El gobernador se puso de pie y salió de la sala. Los testigos se fueron marchando, algunos de ellos, marineros, que se fueron aliviados. Ya no tendrían que acusar a sus antiguos amigos. Incluso vio caras de tristeza en algunas personas, como el caso del capitán Menendez. Tal vez algunos disfrutaban poniendo penas de muerte o tal vez odiase con saña a los desertores, al fin y al cabo era un soldado. 

-   Capitán Casas, podría acompañarme -dijo don Rafael, que se había levantado de su asiento y se había acercado a Eugenio, ayudado por un bastón grueso. 

-   Claro, señor -asintió Eugenio. Vio una cara de tristeza en el grupo de los capitanes. Tal vez de la Osa esperaba seguir la conversación que había iniciado en el coche con el resto de los capitanes de su nivel. Eugenio suspiró con placer por no tener que asistir a otro monólogo de indiscreciones del capitán. 

-   Espero que los otros capitanes no se enfaden conmigo por privarlos de su compañía -indicó don Rafael, cuando salían del salón y recorrían los pasillos hacia el exterior del palacio. Los capitanes, con paso más rápido al comodoro ya se habían marchado de allí. 

-   Casi diría que yo me siento en deuda con usted por librarme de su compañía -murmuró Eugenio, pero al momento se culpó por haber dicho eso. 

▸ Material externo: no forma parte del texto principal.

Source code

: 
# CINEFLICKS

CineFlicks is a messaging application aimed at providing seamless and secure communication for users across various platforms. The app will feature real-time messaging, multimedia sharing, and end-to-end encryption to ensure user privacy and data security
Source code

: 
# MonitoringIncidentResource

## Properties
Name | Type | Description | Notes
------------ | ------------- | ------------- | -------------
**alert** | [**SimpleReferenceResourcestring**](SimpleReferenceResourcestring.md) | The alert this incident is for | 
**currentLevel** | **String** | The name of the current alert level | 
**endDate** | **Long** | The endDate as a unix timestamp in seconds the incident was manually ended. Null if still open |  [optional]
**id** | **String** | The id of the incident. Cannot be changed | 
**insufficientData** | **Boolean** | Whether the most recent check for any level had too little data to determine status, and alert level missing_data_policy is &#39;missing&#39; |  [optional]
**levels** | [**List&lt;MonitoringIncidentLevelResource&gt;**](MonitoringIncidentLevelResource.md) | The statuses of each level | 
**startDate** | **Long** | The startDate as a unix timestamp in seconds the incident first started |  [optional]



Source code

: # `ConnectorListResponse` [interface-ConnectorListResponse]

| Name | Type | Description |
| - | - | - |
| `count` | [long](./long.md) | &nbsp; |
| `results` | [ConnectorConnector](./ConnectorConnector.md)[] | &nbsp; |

-   Eso quiere decir que ya ha conocido la peculiaridad del capitán de la Osa, en tierra -dijo con sarcasmo don Rafael-. Rodrigo es un gran marino, hábil con los cálculos de posición, su padre llegó a ser uno de los matemáticos de la armada. Dicen que es bragado en el combate y no le dan miedo las bocas de los cañones enemigos. Pero en tierra parece una tendera. Se entera de todos los chascarrillos y los secretos de sus compañeros de armas y sus familias. Supongo que muchos de los capitanes que son unos linces en el mar, pasan a ser unos raros o extravagantes en tierra. ¿Cuál será mi pecado de rareza? 

-   Nunca he tenido el placer de ver tal tontería, señor -aseguró Eugenio, intentando que su superior no empezase con alguna conversación que no quería oír ni saber.

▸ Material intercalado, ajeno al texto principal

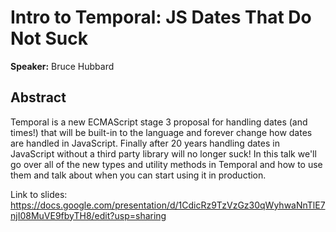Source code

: ﻿# Intro to Temporal: JS Dates That Do Not Suck

**Speaker:** Bruce Hubbard

## Abstract

Temporal is a new ECMAScript stage 3 proposal for handling dates (and times!) that will be built-in to the language and forever change how dates are handled in JavaScript. Finally after 20 years handling dates in JavaScript without a third party library will no longer suck! In this talk we'll go over all of the new types and utility methods in Temporal and how to use them and talk about when you can start using it in production.

Link to slides: https://docs.google.com/presentation/d/1CdicRz9TzVzGz30qWyhwaNnTlE7njI08MuVE9fbyTH8/edit?usp=sharing
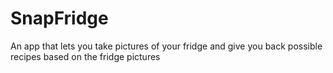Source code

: # SnapFridge
An app that lets you take pictures of your fridge and give you back possible recipes based on the fridge pictures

Don Rafael le miró y le guiñó un ojo. Daba gusto tener un oficial subalterno tan fiable y servicial, aunque esperaba que Eugenio se fuera despegando de su influencia. Pues llegaría un punto que ya no podría protegerlo. Al fin y al cabo, los capitanes podían llegar a un momento de esplendor, pero esa época era corta y los que se habían quedado eclipsados por la luz de uno, pronto volvían a por su sitio, arrastrándote al suelo con fuerza. 

-   Le he pedido que me acompañe por dos razones, capitán -indicó don Rafael-. En primer lugar me he enterado que ayer tuvo que rechazar una invitación de don Bartolomé, debido a este juicio de hoy. Claramente quedaría muy mal que ahora que no hay juicio, mande una misiva intentando que le vuelvan a ofrecer la invitación. Y tampoco puede presentarse de improviso, después de haber rechazado la misiva. Pero como yo también estaba invitado y soy amigo de la familia, he pensado que la mejor forma de no quedar mal ante don Bartolomé que venga acompañándome. Don Bartolomé no podrá echarle, sin quedar mal conmigo. ¿Qué le parece? 

-   Que es usted muy bueno conmigo -afirmó Eugenio de corazón. 

-   Que menos por alguien que ha salvado mi vida y mi honor -aseguró don Rafael.

Sin duda las palabras de don Rafael le llenaron de orgullo a Eugenio, aunque intentó que su rostro no fuera un escaparate de ello, aunque temía que don Rafael era partícipe de ello.